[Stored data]
========

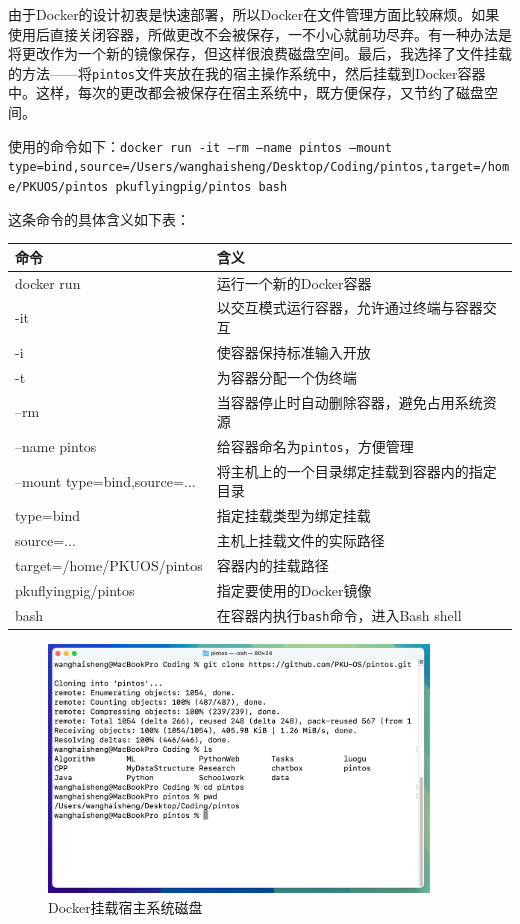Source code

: \documentclass{article}
\begin{document}
由于Docker的设计初衷是快速部署，所以Docker在文件管理方面比较麻烦。如果使用后直接关闭容器，所做更改不会被保存，一不小心就前功尽弃。有一种办法是将更改作为一个新的镜像保存，但这样很浪费磁盘空间。最后，我选择了文件挂载的方法——将\texttt{pintos}文件夹放在我的宿主操作系统中，然后挂载到Docker容器中。这样，每次的更改都会被保存在宿主系统中，既方便保存，又节约了磁盘空间。

使用的命令如下：\texttt{docker run -it --rm --name pintos --mount type=bind,source=/Users/wanghaisheng/Desktop/Coding/pintos,target=/home/PKUOS/pintos pkuflyingpig/pintos bash}

这条命令的具体含义如下表：

\begin{center}
	\begin{tabular}{| >{\centering\arraybackslash}m{6cm} | >{\centering\arraybackslash}m{9cm} |}  
		\hline  
		\textbf{命令} & \textbf{含义} \\  
		\hline  
		docker run & 运行一个新的Docker容器 \\  
		\hline  
		-it & 以交互模式运行容器，允许通过终端与容器交互 \\  
		\hline  
		-i & 使容器保持标准输入开放 \\  
		\hline  
		-t & 为容器分配一个伪终端 \\  
		\hline  
		--rm & 当容器停止时自动删除容器，避免占用系统资源 \\  
		\hline  
		--name pintos & 给容器命名为\texttt{pintos}，方便管理 \\  
		\hline  
		--mount type=bind,source=... & 将主机上的一个目录绑定挂载到容器内的指定目录 \\  
		\hline  
		type=bind & 指定挂载类型为绑定挂载 \\  
		\hline  
		source=... & 主机上挂载文件的实际路径 \\  
		\hline  
		target=/home/PKUOS/pintos & 容器内的挂载路径 \\  
		\hline  
		pkuflyingpig/pintos & 指定要使用的Docker镜像 \\  
		\hline  
		bash & 在容器内执行\texttt{bash}命令，进入Bash shell \\  
		\hline  
	\end{tabular}
\end{center}

\begin{figure}[H]
	\centering
	\includegraphics[width=0.9\textwidth]{img/docker_load.png}
	\caption{Docker挂载宿主系统磁盘}
\end{figure}
\end{document}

========

WHAT THE TASK ASKS: Every line above is to be returned exactly, with its pictures removed.

REPLY:
Source code

: \documentclass{article}
\begin{document}
由于Docker的设计初衷是快速部署，所以Docker在文件管理方面比较麻烦。如果使用后直接关闭容器，所做更改不会被保存，一不小心就前功尽弃。有一种办法是将更改作为一个新的镜像保存，但这样很浪费磁盘空间。最后，我选择了文件挂载的方法——将\texttt{pintos}文件夹放在我的宿主操作系统中，然后挂载到Docker容器中。这样，每次的更改都会被保存在宿主系统中，既方便保存，又节约了磁盘空间。

使用的命令如下：\texttt{docker run -it --rm --name pintos --mount type=bind,source=/Users/wanghaisheng/Desktop/Coding/pintos,target=/home/PKUOS/pintos pkuflyingpig/pintos bash}

这条命令的具体含义如下表：

\begin{center}
	\begin{tabular}{| >{\centering\arraybackslash}m{6cm} | >{\centering\arraybackslash}m{9cm} |}  
		\hline  
		\textbf{命令} & \textbf{含义} \\  
		\hline  
		docker run & 运行一个新的Docker容器 \\  
		\hline  
		-it & 以交互模式运行容器，允许通过终端与容器交互 \\  
		\hline  
		-i & 使容器保持标准输入开放 \\  
		\hline  
		-t & 为容器分配一个伪终端 \\  
		\hline  
		--rm & 当容器停止时自动删除容器，避免占用系统资源 \\  
		\hline  
		--name pintos & 给容器命名为\texttt{pintos}，方便管理 \\  
		\hline  
		--mount type=bind,source=... & 将主机上的一个目录绑定挂载到容器内的指定目录 \\  
		\hline  
		type=bind & 指定挂载类型为绑定挂载 \\  
		\hline  
		source=... & 主机上挂载文件的实际路径 \\  
		\hline  
		target=/home/PKUOS/pintos & 容器内的挂载路径 \\  
		\hline  
		pkuflyingpig/pintos & 指定要使用的Docker镜像 \\  
		\hline  
		bash & 在容器内执行\texttt{bash}命令，进入Bash shell \\  
		\hline  
	\end{tabular}
\end{center}

\begin{figure}[H]
	\centering
	\includegraphics[width=0.9\textwidth]{img/docker_load.png}
	\caption{Docker挂载宿主系统磁盘}
\end{figure}
\end{document}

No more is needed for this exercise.